→ WORK TASK
Look through the entries below for the string "deployment", and copy each line where it is found.

→ DATA SHOWN
• • • •

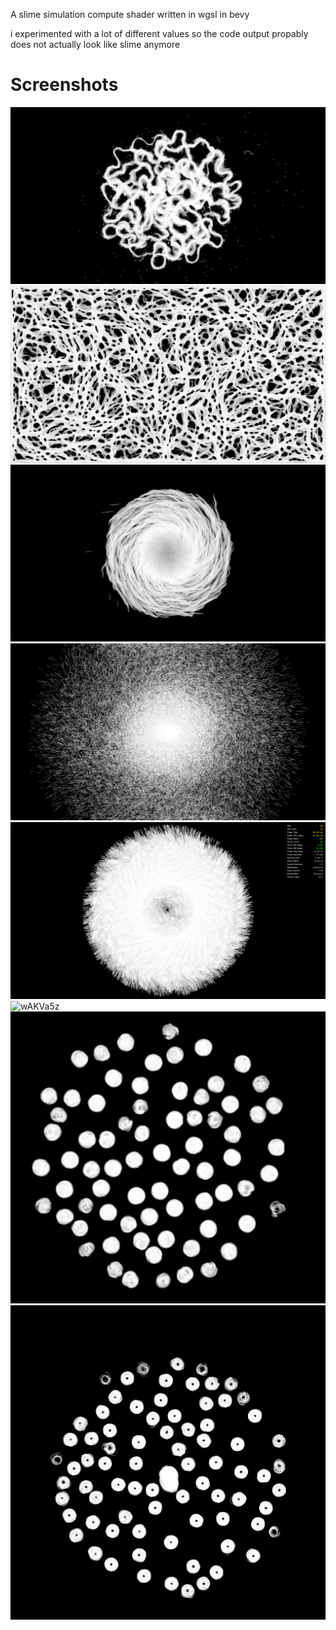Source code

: A slime simulation compute shader written in wgsl in bevy

i experimented with a lot of different values so the code output propably does not actually look like slime anymore

# Screenshots
![fb7DVZN](images/fb7DVZN.webp)
![GY2R6bg](images/GY2R6bg.webp)
![qmODERg](images/qmODERg.webp)
![uHlQ9y9](images/uHlQ9y9.webp)
![UVhZSmf](images/UVhZSmf.webp)
![wAKVa5z](images/wAKVa5z.webp)
![WhzG67u](images/WhzG67u.webp)
![xucRZCl](images/xucRZCl.webp)
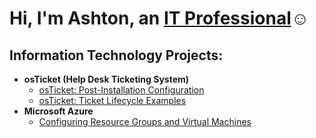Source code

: <h1>Hi, I'm Ashton, an <a href="https://www.linkedin.com/in/ashton-vanfossen-a0b3b7114/">IT Professional</a>☺</h1>

<h2> Information Technology Projects:</h2>

- <b>osTicket (Help Desk Ticketing System)</b>
  - [osTicket: Post-Installation Configuration](https://github.com/ashtvanf/osTicket-post-install-config/blob/main/README.md)
  - [osTicket: Ticket Lifecycle Examples](https://github.com/ashtvanf/OsTicket-Ticket-Lifecycle-Examples/blob/main/README.md)
- <b>Microsoft Azure</b>
  - [Configuring Resource Groups and Virtual Machines]()
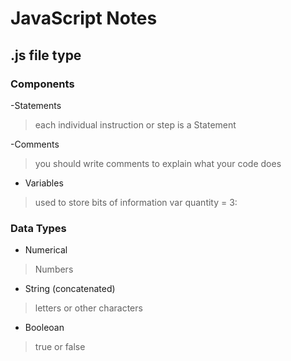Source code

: # JavaScript Notes
## .js file type
### Components
-Statements
>each individual instruction or step is a Statement 

-Comments
> you should write comments to explain what your code does

- Variables
> used to store bits of information
> var quantity = 3:


### Data Types
- Numerical
> Numbers

- String (concatenated)
> letters or other characters

- Booleoan 
> true or false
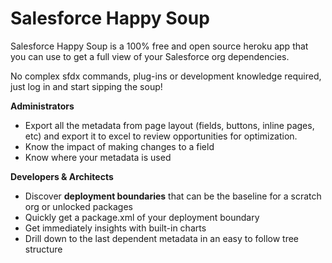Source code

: # Salesforce Happy Soup

Salesforce Happy Soup is a 100% free and open source heroku app that you can use to get a full view of your Salesforce org dependencies. 

No complex sfdx commands, plug-ins or development knowledge required, just log in and start sipping the soup! 

**Administrators**

* Export all the metadata from page layout (fields, buttons, inline pages, etc) and export it to excel to review opportunities for optimization.
* Know the impact of making changes to a field
* Know where your metadata is used 

**Developers & Architects**

* Discover **deployment boundaries** that can be the baseline for a scratch org or unlocked packages
* Quickly get a package.xml of your deployment boundary
* Get immediately insights with built-in charts
* Drill down to the last dependent metadata in an easy to follow tree structure

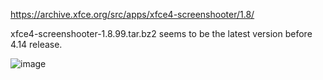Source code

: https://archive.xfce.org/src/apps/xfce4-screenshooter/1.8/

xfce4-screenshooter-1.8.99.tar.bz2  seems to be the latest version before 4.14 release.

![image](https://user-images.githubusercontent.com/21064622/131022191-358cef39-d56f-4dd2-b504-80d09332cac8.png)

• • • •

→ ANSWER TO THIS EXERCISE
* Discover **deployment boundaries** that can be the baseline for a scratch org or unlocked packages
* Quickly get a package.xml of your deployment boundary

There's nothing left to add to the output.